Otto operai investiti da un getto di olio bollente che in un istante prende fuoco.
Era il 6 dicembre del 2007, esattamente 6 anni fa.
La fabbrica era la THYSSENKRUPP di Torino; gli operai – di cui 7 morirono in una terribile agonia nel giro di un mese – le ennesime vittime innocenti chiamate dalla stampa “morti bianche”; un termine che allude all’assenza di una mano formalmente responsabile dell’accaduto.
Ma non sono state “morti bianche”, quelle della THYSSENKRUPP.
Le vittime della strage lavoravano da 12 ore e – secondo la testimonianza di alcuni operai – i sistemi di sicurezza non funzionavano correttamente.
Non si è trattato di “morti bianche”, ma di conseguenze inevitabili ad una spaventosa mancanza di sicurezza; di omicidio con responsabilità accertate.
Nonostante abbia cercato di “fermare con azioni legali” l’unico testimone sopravvissuto – Antonio Boccuzzi – e di dare la colpa dell’incendio ai 7 operai troppo “distratti”, l’amministratore delegato della società, Herald Espenhahn, è stata condannato in primo grado a 16 anni e 6 mesi di reclusione (insieme ad altri 5 manager dell’azienda con pene superiori ai 10 anni) e in appello – il 28 febbraio 2013 – a 10 anni.
Oggi non è quindi l’anniversario di uno dei casi più terribilmente emblematici del fenomeno delle “morti bianche in Italia”, ma di una vera e propria strage, dove la noncuranza e, forse, l’avidità hanno strappato la vita a 7 persone che stavano semplicemente lavorando.
Sono ancora troppe, in Italia, le morti sul lavoro e sono spesso troppi gli anni che trascorrono prima che le famiglie delle vittime ottengano giustizia (sempre che – cosa non scontata – questa finisca con l’essere riconosciuta).
Secondo le ultime statistiche, dall’inizio dell’anno ad oggi sono state documentate 546 “morti bianche”, solo considerando gli incidenti mortali avvenuti sul luogo di lavoro.
Se alla conta si aggiungono i decessi in itinere, avvenuti sulla strada nel corso dell’attività lavorativa, si superano i 1150 decessi.
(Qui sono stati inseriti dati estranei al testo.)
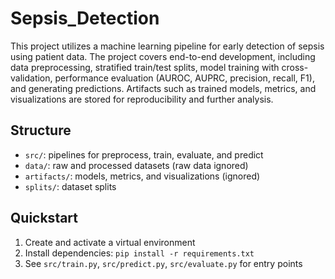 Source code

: # Sepsis_Detection

This project utilizes a machine learning pipeline for early detection of sepsis using patient data. The project covers end-to-end development, including data preprocessing, stratified train/test splits, model training with cross-validation, performance evaluation (AUROC, AUPRC, precision, recall, F1), and generating predictions. Artifacts such as trained models, metrics, and visualizations are stored for reproducibility and further analysis.


## Structure
- `src/`: pipelines for preprocess, train, evaluate, and predict
- `data/`: raw and processed datasets (raw data ignored)
- `artifacts/`: models, metrics, and visualizations (ignored)
- `splits/`: dataset splits

## Quickstart
1. Create and activate a virtual environment
2. Install dependencies: `pip install -r requirements.txt`
3. See `src/train.py`, `src/predict.py`, `src/evaluate.py` for entry points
Questo, naturalmente, senza considerare i lavoratori in nero, che in alcuni settori – dall’agricoltura all’edilizia – rischiano la vita ogni giorno, senza alcuna garanzia e nel totale silenzio.
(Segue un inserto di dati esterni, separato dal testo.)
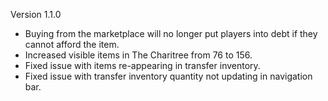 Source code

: Version 1.1.0
- Buying from the marketplace will no longer put players into debt if they cannot afford the item.
- Increased visible items in The Charitree from 76 to 156.
- Fixed issue with items re-appearing in transfer inventory.
- Fixed issue with transfer inventory quantity not updating in navigation bar.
Secondo Affari Italiani, fino allo scorso giugno, gli infortuni mortali in agricoltura arrivavano a coprire il 45% del totale dei casi registrati; settore seguito a ruota dall’edilizia, che ingloba il 18,8% dei decessi; ma anche dai servizi, dall’artigianato, dall’autotrasporto.
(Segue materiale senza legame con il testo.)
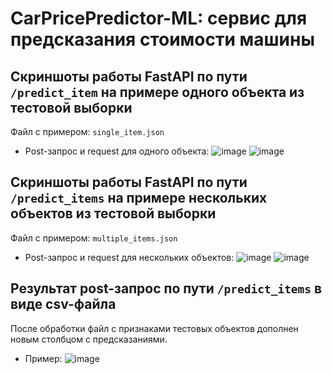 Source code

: # CarPricePredictor-ML: сервис для предсказания стоимости машины

## Скриншоты работы FastAPI по пути `/predict_item` на примере одного объекта из тестовой выборки

Файл с примером: `single_item.json`

- Post-запрос и request для одного объекта:
  ![image](https://github.com/user-attachments/assets/c6c58439-55b4-4c35-817b-c937920a1936)
  ![image](https://github.com/user-attachments/assets/17658721-c7cc-4214-aa43-3178b43c5c22)

## Скриншоты работы FastAPI по пути `/predict_items` на примере нескольких объектов из тестовой выборки

Файл с примером: `multiple_items.json`

- Post-запрос и request для нескольких объектов:
  ![image](https://github.com/user-attachments/assets/3b350890-0372-44e2-999f-0e4b02c5ba68)
  ![image](https://github.com/user-attachments/assets/dcb42de6-af2a-4ce2-ae4c-87aa8a907b03)

## Результат post-запрос по пути `/predict_items` в виде csv-файла

После обработки файл с признаками тестовых объектов дополнен новым столбцом с предсказаниями.

- Пример: 
  ![image](https://github.com/user-attachments/assets/0b87d116-1c3b-42dd-8915-ec94745d4373)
La Regione ad essere maggiormente colpita dal fenomeno resta la Lombardia, seguita dall’Emilia Romagna, dalla Sicilia, dalla Puglia e dalla Liguria, regione in cui viene tuttavia registrato il maggior tasso di rischio di mortalità rispetto alla popolazione lavorativa (25,3 contro una media nazionale del 10,5).
La mancanza di lavoro, la mancanza di sicurezza sul lavoro.
Due lati di una medaglia che nel nostro Paese fa assomigliare sempre di più il lavoro stesso a una fonte di morte e non al pilastro su cui la nostra Repubblica è fondata.
E la cosa più drammatica è che le “morti sul lavoro” sempre più raramente possono essere considerate “morti bianche”.